/var/log/vrlcm/vmware_vrlcm.log on the Fleet Management appliance shows a message similar to :
YYYY-MM-DDTHH:MM:SS.XXXZ ERROR vrlcm[1614] [pool-3-thread-9] [c.v.v.l.v.p.t.VmspMountDiskTask] -- Unable to mount disk due to exception:
com.vmware.vrealize.lcm.vmsp.common.exception.RestClientException: API failed with response: {"statusCode":218,"responseMessage":"status code 218","outputData":"{\"error\":\"job failed: BackoffLimitExceeded; Job has reached the specified backoff limit\",\"statusCode\":218,\"output\":\"Warning: Permanently added '###.###.###.###' (ED25519) to the list of known hosts.\\nWelcome to Photon 5.0 (\\\\m) - Kernel \\\\r (\\\\l)\\nnode/<VCFA node> labeled\\nSOURCE_VM_NAME is <Aria Automation VM name>\\ngovc: please specify a datacenter\\nWarning: Permanently added '###.###.###.###' (ED25519) to the list of known hosts.\\nWelcome to Photon 5.0 (\\\\m) - Kernel \\\\r (\\\\l)\\nnode/<VCFA node> not labeled\\nSOURCE_VM_NAME is <Aria Automation VM name> \\ngovc: please specify a datacenter\\n\",\"running\":false,\"completedAt\":\"YYYY-MM-DDTHH:MM:SSZ\"}","token":null,"contentLength":649,"allHeaders":null}
VMware Aria Automation 8.18.1
VCF Automation 9.0.0
This issue will be resolved in a future release of VCF Automation.
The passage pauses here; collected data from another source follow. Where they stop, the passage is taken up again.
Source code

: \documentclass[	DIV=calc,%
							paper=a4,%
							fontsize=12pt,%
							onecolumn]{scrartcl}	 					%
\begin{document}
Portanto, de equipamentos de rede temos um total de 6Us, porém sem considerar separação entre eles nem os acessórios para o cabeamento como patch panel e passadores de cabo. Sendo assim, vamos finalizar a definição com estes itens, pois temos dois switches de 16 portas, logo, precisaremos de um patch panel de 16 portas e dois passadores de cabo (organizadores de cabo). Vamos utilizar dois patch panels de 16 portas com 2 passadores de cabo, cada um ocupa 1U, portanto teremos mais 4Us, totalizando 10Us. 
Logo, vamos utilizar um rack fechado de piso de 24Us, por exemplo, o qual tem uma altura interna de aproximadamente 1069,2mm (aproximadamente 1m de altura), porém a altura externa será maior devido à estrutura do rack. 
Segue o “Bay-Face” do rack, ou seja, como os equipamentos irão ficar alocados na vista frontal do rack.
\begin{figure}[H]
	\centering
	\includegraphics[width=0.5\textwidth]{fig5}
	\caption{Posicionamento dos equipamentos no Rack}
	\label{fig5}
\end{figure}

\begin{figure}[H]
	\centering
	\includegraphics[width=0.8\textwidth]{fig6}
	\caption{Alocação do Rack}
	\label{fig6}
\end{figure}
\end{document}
Meanwhile the below workaround can be used to proceed with the upgrade.
Workaround
1. SSH to VCF-OPS Lifecycle Manager Appliance (Fleet Management appliance) using root account.
2. Change directory to tmp folder :
cd /tmp
3. Copy the kubeconfig file from any of the VMSP nodes using SSH and vmware-system-user account :
ssh vmware-system-user@<VMSP VM IP> "sudo cat /etc/kubernetes/admin.conf" > kubeconfig.conf
4. Set the KUBECONFIG environment variable :
export KUBECONFIG=/tmp/kubeconfig.conf
5. Disable the drift detection on the hookset :
kubectl label hookset vcenter-disk-mount -n vmsp-platform helm.toolkit.fluxcd.io/driftDetection=disabled
6. Edit the hookset for the vCenter disk mount API :
kubectl edit hookset vcenter-disk-mount -n vmsp-platform
In the editor that opens up with the above command, perform the below tasks :
a. Find the section .spec.hooks.k8sJobs.mount and add to the list of environment variables under env (Use spaces for indentation) :
- name: GOVC_DATACENTER
value: '{{ k8sLookup "PackageDeployment.v1alpha1.releases.vmsp.vmware.com" "vmsp-platform" "vmsp-platform" | jsonPath ".spec.values.provider.vsphere.datacenter" }}'
b. Add the above variable under the .spec.hooks.k8sJobs.unmount section in env as well :
c. Save the changes with escape wq!.
7. Retrigger the failed upgrade from VCF Operations UI > Fleet Management > Lifecycle > VCF Management > Tasks .